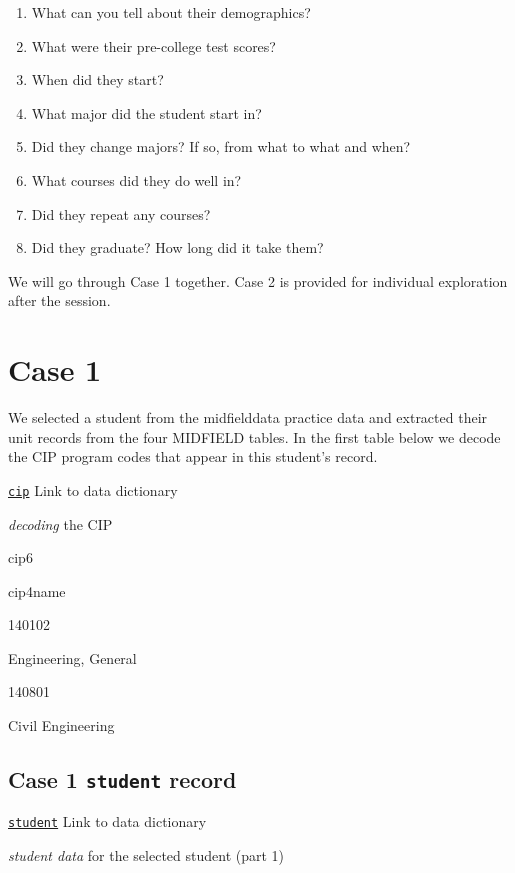 \documentclass[
]{book}
\providecommand{\tightlist}{%
  \setlength{\itemsep}{0pt}\setlength{\parskip}{0pt}}
\begin{document}
\begin{enumerate}
\def\labelenumi{\arabic{enumi}.}
\tightlist
\item
  What can you tell about their demographics?
\item
  What were their pre-college test scores?
\item
  When did they start?
\item
  What major did the student start in?
\item
  Did they change majors? If so, from what to what and when?
\item
  What courses did they do well in?
\item
  Did they repeat any courses?
\item
  Did they graduate? How long did it take them?
\end{enumerate}

We will go through Case 1 together. Case 2 is provided for individual exploration after the session.

\hypertarget{case-1}{%
\section{Case 1}\label{case-1}}

We selected a student from the midfielddata practice data and extracted their unit records from the four MIDFIELD tables. In the first table below we decode the CIP program codes that appear in this student's record.

\href{https://midfieldr.github.io/midfieldr/reference/cip.html}{\texttt{cip}} Link to data dictionary

\emph{decoding} the CIP

cip6

cip4name

140102

Engineering, General

140801

Civil Engineering

\hypertarget{case-1-student-record}{%
\subsection{\texorpdfstring{Case 1 \texttt{student} record}{Case 1 student record}}\label{case-1-student-record}}

\href{https://midfieldr.github.io/midfielddata/reference/student.html}{\texttt{student}} Link to data dictionary

\emph{student data} for the selected student (part 1)
\end{document}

◆ ◆ ◆ ◆ ◆

What is required
No pictures belong in the answer, only the lines from the top of the listing through the line containing "We will go through", repeated word for word.

Answer to this task
 \documentclass[
]{book}
\providecommand{\tightlist}{%
  \setlength{\itemsep}{0pt}\setlength{\parskip}{0pt}}
\begin{document}
\begin{enumerate}
\def\labelenumi{\arabic{enumi}.}
\tightlist
\item
  What can you tell about their demographics?
\item
  What were their pre-college test scores?
\item
  When did they start?
\item
  What major did the student start in?
\item
  Did they change majors? If so, from what to what and when?
\item
  What courses did they do well in?
\item
  Did they repeat any courses?
\item
  Did they graduate? How long did it take them?
\end{enumerate}

We will go through Case 1 together. Case 2 is provided for individual exploration after the session.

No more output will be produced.